Уже в упомянутом выше романе Н. Г. Чернышевского нарисован будущий «город солнца», воплощающий радость и гармонию на земле. Замятин во многом повторяет описание этой классической литературной утопии: перед нами предстают «стеклянные купола аудиториумов», «стеклянный, электрический, огнедышащий «Интеграл», «божественные параллелепипеды прозрачных жилищ». Каково же отношение автора ко всему этому великолепию? Писателя интересуют не столько признаки материального благополучия и прогресса, сколько духовное состояние будущего общества и прежде всего взаимоотношения личности и государства. В этом смысле роман «Мы» не фантастическая мечта художника эпохи социализма, а скорее проверка большевистской мечты на ее состоятельность, «человечность». Именно с этим связана идея произведения, вытекающая из авторских наблюдений за судьбой тех, кто составляет народонаселение хрустально-алюминиевого рая будущего.
Повествование в романе ведется от лица рассказчика, личность которого заслуживает особого внимания. Это человек без имени, Д-503 — один из математиков Единого Государства. Он боготворит «квадратную гармонию» общественного устройства, которое заботливо обеспечивает «математически безошибочное счастье» для любого, живущего на этой земле. В обществе покорных «нумеров» каждый получает сытость, покой, соответствующее занятие и полное удовлетворение физических потребностей. А что взамен? Совсем «немного,: надо отказаться от всего, что отличает тебя от других, избавиться от своей индивидуальности и стать безликим «нумером». Приняв эти условия, можно получить «полноценное» существование: это жизнь по законам Часовой Скрижали, отгороженность от мира Зеленой Стеной, постоянная слежка со стороны Хранителей из службы безопасности. В таком обществе все контролируется и подлежит строгому учету: музыка заменяется Музыкальным заводом, литература — Институтом Государственных Поэтов и Писателей, пресса — Государственной Газетой и так далее. Важнейшим событием в жизни Единого Государства является День Единогласия, когда осчастливленные властью Благодетеля люди подтверждают радость своего рабского состояния.
Но даже такая хорошо отлаженная государственная машина дает сбой: человеческая природа упорно сопротивляется идее безликого, унылого существования.
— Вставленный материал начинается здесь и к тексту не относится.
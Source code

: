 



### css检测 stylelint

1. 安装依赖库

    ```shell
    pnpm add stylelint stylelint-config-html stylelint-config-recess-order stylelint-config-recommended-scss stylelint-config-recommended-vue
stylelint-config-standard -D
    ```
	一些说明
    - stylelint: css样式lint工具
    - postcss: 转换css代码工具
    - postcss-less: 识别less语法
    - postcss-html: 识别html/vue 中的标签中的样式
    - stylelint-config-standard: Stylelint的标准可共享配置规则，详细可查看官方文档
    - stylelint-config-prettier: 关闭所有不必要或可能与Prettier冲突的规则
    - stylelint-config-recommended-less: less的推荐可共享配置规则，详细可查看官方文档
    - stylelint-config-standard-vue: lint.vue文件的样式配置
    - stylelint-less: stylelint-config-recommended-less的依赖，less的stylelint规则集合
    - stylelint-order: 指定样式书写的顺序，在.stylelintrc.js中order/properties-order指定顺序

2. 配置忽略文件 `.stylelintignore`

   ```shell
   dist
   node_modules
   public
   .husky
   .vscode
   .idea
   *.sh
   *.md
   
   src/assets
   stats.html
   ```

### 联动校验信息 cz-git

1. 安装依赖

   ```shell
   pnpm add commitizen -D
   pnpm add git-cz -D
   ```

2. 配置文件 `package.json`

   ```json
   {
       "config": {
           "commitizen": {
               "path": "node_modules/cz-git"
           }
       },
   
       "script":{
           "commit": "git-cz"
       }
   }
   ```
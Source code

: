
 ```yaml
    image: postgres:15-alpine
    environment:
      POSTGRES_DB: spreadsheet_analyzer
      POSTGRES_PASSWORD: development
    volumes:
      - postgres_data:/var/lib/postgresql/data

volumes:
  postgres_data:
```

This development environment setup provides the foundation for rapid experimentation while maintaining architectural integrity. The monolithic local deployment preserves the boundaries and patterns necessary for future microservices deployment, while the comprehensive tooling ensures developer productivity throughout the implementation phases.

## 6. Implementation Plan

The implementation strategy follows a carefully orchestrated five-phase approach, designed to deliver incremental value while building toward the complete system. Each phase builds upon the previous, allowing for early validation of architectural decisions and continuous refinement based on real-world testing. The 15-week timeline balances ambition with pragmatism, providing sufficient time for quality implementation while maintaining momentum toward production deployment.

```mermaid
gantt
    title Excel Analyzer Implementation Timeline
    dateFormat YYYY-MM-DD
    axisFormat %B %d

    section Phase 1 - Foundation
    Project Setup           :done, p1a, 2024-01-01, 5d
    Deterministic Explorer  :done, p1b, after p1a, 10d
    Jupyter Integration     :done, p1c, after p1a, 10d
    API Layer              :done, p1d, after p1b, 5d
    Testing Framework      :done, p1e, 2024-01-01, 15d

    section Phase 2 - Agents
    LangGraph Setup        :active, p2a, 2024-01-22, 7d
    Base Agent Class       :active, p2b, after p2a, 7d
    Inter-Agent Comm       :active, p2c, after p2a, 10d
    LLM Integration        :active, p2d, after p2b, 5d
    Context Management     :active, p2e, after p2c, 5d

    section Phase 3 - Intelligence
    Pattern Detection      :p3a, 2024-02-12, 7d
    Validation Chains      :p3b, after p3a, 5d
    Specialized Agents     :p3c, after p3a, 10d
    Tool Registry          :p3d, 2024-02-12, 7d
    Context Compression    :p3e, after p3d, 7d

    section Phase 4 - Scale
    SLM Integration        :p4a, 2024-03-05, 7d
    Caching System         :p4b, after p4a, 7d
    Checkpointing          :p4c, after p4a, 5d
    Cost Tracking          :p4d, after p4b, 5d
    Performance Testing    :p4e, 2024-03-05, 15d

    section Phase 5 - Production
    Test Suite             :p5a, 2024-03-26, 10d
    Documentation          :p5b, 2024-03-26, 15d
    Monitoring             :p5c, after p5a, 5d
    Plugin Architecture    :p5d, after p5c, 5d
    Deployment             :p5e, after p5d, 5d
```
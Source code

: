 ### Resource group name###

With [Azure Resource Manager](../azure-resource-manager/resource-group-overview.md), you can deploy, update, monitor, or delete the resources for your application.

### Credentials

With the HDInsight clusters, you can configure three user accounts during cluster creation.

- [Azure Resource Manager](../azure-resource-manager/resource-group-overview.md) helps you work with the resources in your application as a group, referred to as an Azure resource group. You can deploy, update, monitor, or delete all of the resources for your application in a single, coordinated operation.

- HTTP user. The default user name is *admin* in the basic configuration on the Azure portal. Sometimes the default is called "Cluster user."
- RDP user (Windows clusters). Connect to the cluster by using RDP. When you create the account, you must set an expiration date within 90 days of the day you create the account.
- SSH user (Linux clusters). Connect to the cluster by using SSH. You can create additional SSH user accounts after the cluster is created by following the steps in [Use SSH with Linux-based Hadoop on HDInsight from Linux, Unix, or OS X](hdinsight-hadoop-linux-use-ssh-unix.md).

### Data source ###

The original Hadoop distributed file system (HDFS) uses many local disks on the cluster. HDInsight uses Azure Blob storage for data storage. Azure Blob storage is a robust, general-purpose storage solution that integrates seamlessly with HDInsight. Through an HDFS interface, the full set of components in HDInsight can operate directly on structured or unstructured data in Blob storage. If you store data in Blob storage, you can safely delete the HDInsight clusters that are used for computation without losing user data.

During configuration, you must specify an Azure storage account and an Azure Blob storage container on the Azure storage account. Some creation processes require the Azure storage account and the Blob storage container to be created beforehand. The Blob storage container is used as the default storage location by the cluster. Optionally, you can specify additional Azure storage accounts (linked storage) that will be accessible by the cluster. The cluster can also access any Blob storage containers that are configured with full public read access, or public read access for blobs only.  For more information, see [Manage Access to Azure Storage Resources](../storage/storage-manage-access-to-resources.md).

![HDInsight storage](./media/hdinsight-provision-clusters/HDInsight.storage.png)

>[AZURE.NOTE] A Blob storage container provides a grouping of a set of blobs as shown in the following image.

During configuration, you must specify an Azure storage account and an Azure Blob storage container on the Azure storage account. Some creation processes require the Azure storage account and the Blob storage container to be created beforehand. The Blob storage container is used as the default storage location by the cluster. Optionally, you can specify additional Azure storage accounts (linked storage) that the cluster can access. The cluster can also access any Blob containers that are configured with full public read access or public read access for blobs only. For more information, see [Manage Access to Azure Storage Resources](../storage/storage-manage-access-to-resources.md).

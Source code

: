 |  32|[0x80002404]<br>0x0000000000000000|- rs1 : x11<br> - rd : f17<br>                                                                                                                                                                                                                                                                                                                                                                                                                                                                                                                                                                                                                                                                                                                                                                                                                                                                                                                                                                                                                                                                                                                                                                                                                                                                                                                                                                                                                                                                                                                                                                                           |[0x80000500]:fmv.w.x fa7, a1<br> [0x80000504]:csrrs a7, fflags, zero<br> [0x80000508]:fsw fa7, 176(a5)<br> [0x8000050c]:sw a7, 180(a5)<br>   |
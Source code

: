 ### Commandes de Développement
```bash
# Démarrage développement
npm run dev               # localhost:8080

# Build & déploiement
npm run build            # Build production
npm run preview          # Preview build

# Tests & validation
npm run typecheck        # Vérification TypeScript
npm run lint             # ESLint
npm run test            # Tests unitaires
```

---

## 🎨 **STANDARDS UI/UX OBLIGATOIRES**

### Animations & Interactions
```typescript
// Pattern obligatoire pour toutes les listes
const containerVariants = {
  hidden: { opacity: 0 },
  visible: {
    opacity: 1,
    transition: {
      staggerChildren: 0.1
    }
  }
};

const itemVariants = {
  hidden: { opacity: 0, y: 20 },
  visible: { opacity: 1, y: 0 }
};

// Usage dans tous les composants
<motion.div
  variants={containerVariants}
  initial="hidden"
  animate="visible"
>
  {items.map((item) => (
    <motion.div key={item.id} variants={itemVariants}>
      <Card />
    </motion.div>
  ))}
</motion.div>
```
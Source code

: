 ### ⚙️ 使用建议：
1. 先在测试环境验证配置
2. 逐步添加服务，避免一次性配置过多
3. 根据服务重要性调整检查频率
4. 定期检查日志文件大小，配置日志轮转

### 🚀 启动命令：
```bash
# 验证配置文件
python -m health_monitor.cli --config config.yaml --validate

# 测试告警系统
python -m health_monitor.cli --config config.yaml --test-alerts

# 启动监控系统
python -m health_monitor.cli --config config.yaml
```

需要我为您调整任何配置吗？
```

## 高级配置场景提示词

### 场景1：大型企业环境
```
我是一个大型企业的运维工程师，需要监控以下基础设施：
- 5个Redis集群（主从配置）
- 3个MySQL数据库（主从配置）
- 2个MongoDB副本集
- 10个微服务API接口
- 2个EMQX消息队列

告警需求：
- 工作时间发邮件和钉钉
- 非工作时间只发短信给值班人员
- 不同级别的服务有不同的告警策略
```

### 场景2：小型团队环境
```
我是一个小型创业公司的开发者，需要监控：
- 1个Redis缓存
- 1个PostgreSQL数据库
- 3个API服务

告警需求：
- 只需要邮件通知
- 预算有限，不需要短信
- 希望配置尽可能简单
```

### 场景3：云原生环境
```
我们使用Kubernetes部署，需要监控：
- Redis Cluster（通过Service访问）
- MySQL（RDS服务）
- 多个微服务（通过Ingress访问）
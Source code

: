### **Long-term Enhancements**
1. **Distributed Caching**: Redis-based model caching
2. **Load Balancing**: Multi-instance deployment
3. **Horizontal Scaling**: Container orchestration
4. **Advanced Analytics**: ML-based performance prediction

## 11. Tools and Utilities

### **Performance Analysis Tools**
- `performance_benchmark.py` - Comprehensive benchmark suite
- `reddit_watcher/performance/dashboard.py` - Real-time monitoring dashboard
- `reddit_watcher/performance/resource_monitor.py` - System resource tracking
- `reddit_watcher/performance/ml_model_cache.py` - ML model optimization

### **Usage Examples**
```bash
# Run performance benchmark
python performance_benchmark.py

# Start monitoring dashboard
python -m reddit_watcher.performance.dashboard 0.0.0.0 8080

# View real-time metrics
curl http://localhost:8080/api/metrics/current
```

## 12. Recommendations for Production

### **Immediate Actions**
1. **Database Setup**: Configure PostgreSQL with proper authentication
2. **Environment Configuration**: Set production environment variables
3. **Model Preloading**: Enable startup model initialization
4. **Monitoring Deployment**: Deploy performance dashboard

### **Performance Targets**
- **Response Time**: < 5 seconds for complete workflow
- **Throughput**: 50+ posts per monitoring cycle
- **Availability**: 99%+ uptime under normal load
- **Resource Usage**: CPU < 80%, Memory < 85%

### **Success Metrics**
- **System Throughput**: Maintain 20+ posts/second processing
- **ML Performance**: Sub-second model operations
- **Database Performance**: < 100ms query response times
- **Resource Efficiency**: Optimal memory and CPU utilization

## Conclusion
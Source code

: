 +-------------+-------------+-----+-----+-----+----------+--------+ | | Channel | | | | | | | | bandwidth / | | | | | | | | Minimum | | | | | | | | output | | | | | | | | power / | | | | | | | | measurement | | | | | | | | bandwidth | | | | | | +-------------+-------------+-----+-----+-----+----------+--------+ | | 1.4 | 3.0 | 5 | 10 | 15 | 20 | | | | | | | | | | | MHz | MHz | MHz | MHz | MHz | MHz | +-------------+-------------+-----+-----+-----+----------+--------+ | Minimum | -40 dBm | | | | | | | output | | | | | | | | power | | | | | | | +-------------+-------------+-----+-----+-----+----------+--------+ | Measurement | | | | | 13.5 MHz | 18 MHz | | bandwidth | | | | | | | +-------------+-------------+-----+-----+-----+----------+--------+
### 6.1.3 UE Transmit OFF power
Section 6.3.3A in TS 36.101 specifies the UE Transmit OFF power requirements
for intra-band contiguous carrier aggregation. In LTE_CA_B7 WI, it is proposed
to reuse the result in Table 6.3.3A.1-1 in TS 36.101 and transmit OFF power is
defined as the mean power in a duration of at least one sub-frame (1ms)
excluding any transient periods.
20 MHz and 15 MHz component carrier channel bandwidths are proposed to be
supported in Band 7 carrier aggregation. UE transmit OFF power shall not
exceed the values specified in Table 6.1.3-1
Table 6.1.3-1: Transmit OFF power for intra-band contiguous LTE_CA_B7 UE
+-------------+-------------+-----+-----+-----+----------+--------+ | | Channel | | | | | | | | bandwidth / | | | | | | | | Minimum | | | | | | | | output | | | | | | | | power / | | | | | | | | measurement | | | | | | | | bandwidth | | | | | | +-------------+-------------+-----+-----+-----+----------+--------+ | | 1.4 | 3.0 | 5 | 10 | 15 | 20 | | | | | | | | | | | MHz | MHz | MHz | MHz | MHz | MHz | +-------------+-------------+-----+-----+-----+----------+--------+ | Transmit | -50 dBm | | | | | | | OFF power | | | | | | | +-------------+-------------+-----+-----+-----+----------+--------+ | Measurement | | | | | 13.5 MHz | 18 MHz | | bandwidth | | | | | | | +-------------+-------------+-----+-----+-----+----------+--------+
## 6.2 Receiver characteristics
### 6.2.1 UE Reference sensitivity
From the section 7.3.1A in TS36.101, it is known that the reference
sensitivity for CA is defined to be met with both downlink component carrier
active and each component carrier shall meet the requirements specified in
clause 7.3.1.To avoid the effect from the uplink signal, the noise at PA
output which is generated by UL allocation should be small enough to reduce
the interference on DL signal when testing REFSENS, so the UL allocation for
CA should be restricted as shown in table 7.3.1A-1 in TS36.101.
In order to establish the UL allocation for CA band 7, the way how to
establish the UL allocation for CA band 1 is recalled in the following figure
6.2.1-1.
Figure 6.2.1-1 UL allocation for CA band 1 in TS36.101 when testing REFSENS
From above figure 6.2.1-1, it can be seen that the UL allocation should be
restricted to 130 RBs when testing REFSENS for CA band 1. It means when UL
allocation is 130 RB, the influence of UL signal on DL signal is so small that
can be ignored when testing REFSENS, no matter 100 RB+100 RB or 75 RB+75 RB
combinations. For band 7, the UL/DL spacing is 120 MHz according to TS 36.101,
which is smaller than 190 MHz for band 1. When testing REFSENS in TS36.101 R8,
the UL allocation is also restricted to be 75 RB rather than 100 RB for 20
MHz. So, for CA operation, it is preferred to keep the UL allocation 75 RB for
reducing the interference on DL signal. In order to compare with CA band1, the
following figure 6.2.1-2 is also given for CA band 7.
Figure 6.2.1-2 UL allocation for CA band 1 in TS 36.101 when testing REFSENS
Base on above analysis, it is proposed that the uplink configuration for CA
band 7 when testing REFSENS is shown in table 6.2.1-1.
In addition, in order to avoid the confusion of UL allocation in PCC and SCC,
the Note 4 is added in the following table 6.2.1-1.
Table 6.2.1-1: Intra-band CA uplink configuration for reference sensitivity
В этом противоречии кроется основной конфликт произведения, прямо соотносящийся с судьбой главного героя. Д-503 вдруг начинает ощущать в себе те самые запретные чувства, которые нарушают гармонию Единого Государства. Герой влюбляется, его начинают посещать неясные мысли и смешанные чувства. Подобные процессы происходят и с тысячами других «нумеров», открывающих в себе что-то неповторимое, отличное от других. Для всемогущей государственной Системы это означает неслыханный заговор, опаснейший бунт! И действительно, зреющее недовольство перерастает в восстание низов, которое возглавляет возлюбленная главного героя — I-330. Какие же цели преследуют бунтовщики? Это возвращение к нормальной, естественной, подлинно человеческой жизни, обретение права на любовь, творчество, свободное выражение своих мыслей. Но силы в этой борьбе явно не равны: безжалостная государственная машина подавляет этот порыв «неблагонадежных». В самом способе подавления проявляется поистине «высший разум» Единого Государства: им разрабатывается и внедряется в практику операция по удалению «лишних» эмоций и фантазий, то есть всего человеческого в человеке. Такому чудовищному эксперименту подвергается и сам Д-503: ему удаляют «центр фантазий» путем прижигания Х-лучами «жалкого мозгового узелка». И вот итог операции: «Никакого бреда, никаких нелепых метафор, никаких чувств: только факты».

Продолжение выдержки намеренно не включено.